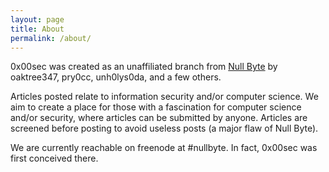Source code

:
 ```yaml
---
layout: page
title: About
permalink: /about/
---
```


0x00sec was created as an unaffiliated branch from [Null Byte](http://null-byte.wonderhowto.com/) by oaktree347, pry0cc, unh0lys0da, and a few others.

Articles posted relate to information security and/or computer science. We aim to create a place for those with a fascination for computer science and/or security, where articles can be submitted by anyone. Articles are screened before posting to avoid useless posts (a major flaw of Null Byte).

We are currently reachable on freenode at #nullbyte. In fact, 0x00sec was first conceived there.
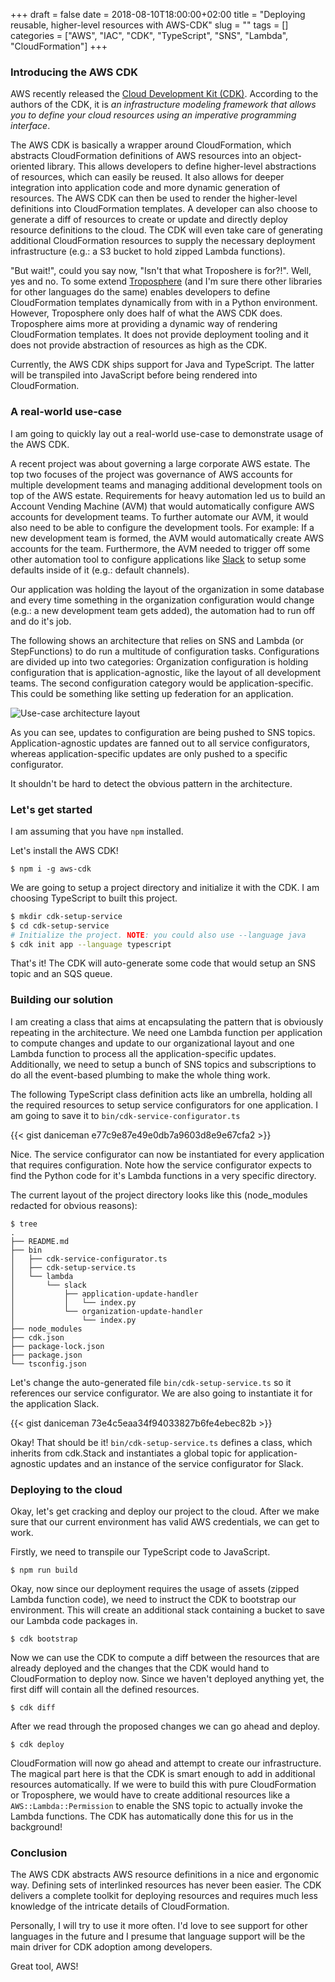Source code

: +++ 
draft = false
date = 2018-08-10T18:00:00+02:00
title = "Deploying reusable, higher-level resources with AWS-CDK"
slug = "" 
tags = []
categories = ["AWS", "IAC", "CDK", "TypeScript", "SNS", "Lambda", "CloudFormation"]
+++

### Introducing the AWS CDK

AWS recently released the [Cloud Development
Kit (CDK)](https://github.com/awslabs/aws-cdk). According to the authors of the
CDK, it is _an infrastructure modeling framework that allows you to define your
cloud resources using an imperative programming interface_.

The AWS CDK is basically a wrapper around CloudFormation, which abstracts
CloudFormation definitions of AWS resources into an object-oriented library.
This allows developers to define higher-level abstractions of resources, which
can easily be reused. It also allows for deeper integration into application
code and more dynamic generation of resources. The AWS CDK can then be used to
render the higher-level definitions into CloudFormation templates. A developer
can also choose to generate a diff of resources to create or update and
directly deploy resource definitions to the cloud. The CDK will even take care
of generating additional CloudFormation resources to supply the necessary
deployment infrastructure (e.g.: a S3 bucket to hold zipped Lambda functions).

"But wait!", could you say now, "Isn't that what Troposhere is for?!". Well,
yes and no. To some extend
[Troposphere](https://github.com/cloudtools/troposphere) (and I'm sure there
other libraries for other languages do the same) enables developers to define
CloudFormation templates dynamically from with in a Python environment.
However, Troposphere only does half of what the AWS CDK does. Troposphere aims
more at providing a dynamic way of rendering CloudFormation templates. It
does not provide deployment tooling and it does not provide abstraction of
resources as high as the CDK.

Currently, the AWS CDK ships support for Java and TypeScript. The latter will
be transpiled into JavaScript before being rendered into CloudFormation.

### A real-world use-case

I am going to quickly lay out a real-world use-case to demonstrate usage of the
AWS CDK.

A recent project was about governing a large corporate AWS estate. The top two
focuses of the project was governance of AWS accounts for multiple development
teams and managing additional development tools on top of the AWS estate.
Requirements for heavy automation led us to build an Account Vending Machine
(AVM) that would automatically configure AWS accounts for development teams. To
further automate our AVM, it would also need to be able to configure the
development tools. For example: If a new development team is formed, the AVM
would automatically create AWS accounts for the team. Furthermore, the AVM
needed to trigger off some other automation tool to configure applications like
[Slack](https://slack.com) to setup some defaults inside of it (e.g.: default
channels).

Our application was holding the layout of the organization in some database and
every time something in the organization configuration would change (e.g.: a new
development team gets added), the automation had to run off and do it's job. 

The following shows an architecture that relies on SNS and Lambda (or
StepFunctions) to do run a multitude of configuration tasks. Configurations
are divided up into two categories: Organization configuration is holding
configuration that is application-agnostic, like the layout of all development
teams. The second configuration category would be application-specific. This
could be something like setting up federation for an application. 

![Use-case architecture layout](/images/deploying-reusable-higher-level-resources/arch.png)

As you can see, updates to configuration are being pushed to SNS topics.
Application-agnostic updates are fanned out to all service configurators,
whereas application-specific updates are only pushed to a specific
configurator.

It shouldn't be hard to detect the obvious pattern in the architecture.

### Let's get started

I am assuming that you have `npm` installed.

Let's install the AWS CDK!
```
$ npm i -g aws-cdk
```

We are going to setup a project directory and initialize it with the CDK. I am
choosing TypeScript to built this project.
```bash
$ mkdir cdk-setup-service
$ cd cdk-setup-service
# Initialize the project. NOTE: you could also use --language java
$ cdk init app --language typescript
```

That's it! The CDK will auto-generate some code that would setup an SNS topic
and an SQS queue.

### Building our solution

I am creating a class that aims at encapsulating the pattern that is obviously
repeating in the architecture. We need one Lambda function per application to
compute changes and update to our organizational layout and one Lambda function
to process all the application-specific updates. Additionally, we need to setup
a bunch of SNS topics and subscriptions to do all the event-based plumbing to
make the whole thing work.

The following TypeScript class definition acts like an umbrella, holding all
the required resources to setup service configurators for one application. I am
going to save it to `bin/cdk-service-configurator.ts`

{{< gist daniceman e77c9e87e49e0db7a9603d8e9e67cfa2  >}}

Nice. The service configurator can now be instantiated for every application
that requires configuration. Note how the service configurator expects to find
the Python code for it's Lambda functions in a very specific directory.

The current layout of the project directory looks like this (node_modules
redacted for obvious reasons):

```
$ tree
.
├── README.md
├── bin
│   ├── cdk-service-configurator.ts
│   ├── cdk-setup-service.ts
│   └── lambda
│       └── slack
│           ├── application-update-handler
│           │   └── index.py
│           └── organization-update-handler
│               └── index.py
├── node_modules
├── cdk.json
├── package-lock.json
├── package.json
└── tsconfig.json
```

Let's change the auto-generated file `bin/cdk-setup-service.ts` so it
references our service configurator. We are also going to instantiate it for
the application Slack.

{{< gist daniceman 73e4c5eaa34f94033827b6fe4ebec82b  >}}

Okay! That should be it! `bin/cdk-setup-service.ts` defines a class, which
inherits from cdk.Stack and instantiates a global topic for
application-agnostic updates and an instance of the service configurator for
Slack.

### Deploying to the cloud

Okay, let's get cracking and deploy our project to the cloud. After we make
sure that our current environment has valid AWS credentials, we can get to
work.

Firstly, we need to transpile our TypeScript code to JavaScript.
```
$ npm run build 
```

Okay, now since our deployment requires the usage of assets (zipped Lambda
function code), we need to instruct the CDK to bootstrap our environment.
This will create an additional stack containing a bucket to save our Lambda
code packages in.
```
$ cdk bootstrap
```

Now we can use the CDK to compute a diff between the resources that are already
deployed and the changes that the CDK would hand to CloudFormation to deploy
now. Since we haven't deployed anything yet, the first diff will contain all
the defined resources.
```
$ cdk diff
```

After we read through the proposed changes we can go ahead and deploy.
```
$ cdk deploy
```

CloudFormation will now go ahead and attempt to create our infrastructure. The
magical part here is that the CDK is smart enough to add in additional
resources automatically. If we were to build this with pure CloudFormation or
Troposphere, we would have to create additional resources like a
`AWS::Lambda::Permission` to enable the SNS topic to actually invoke the Lambda
functions. The CDK has automatically done this for us in the background!


### Conclusion

The AWS CDK abstracts AWS resource definitions in a nice and ergonomic way.
Defining sets of interlinked resources has never been easier. The CDK delivers
a complete toolkit for deploying resources and requires much less
knowledge of the intricate details of CloudFormation.

Personally, I will try to use it more often. I'd love to see support for other
languages in the future and I presume that language support will be the main
driver for CDK adoption among developers.

Great tool, AWS!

PROMPT: Wherever a line holds the word "being", copy that line out of the entries above.

OUTPUT OF THE TASK:
be transpiled into JavaScript before being rendered into CloudFormation.
As you can see, updates to configuration are being pushed to SNS topics.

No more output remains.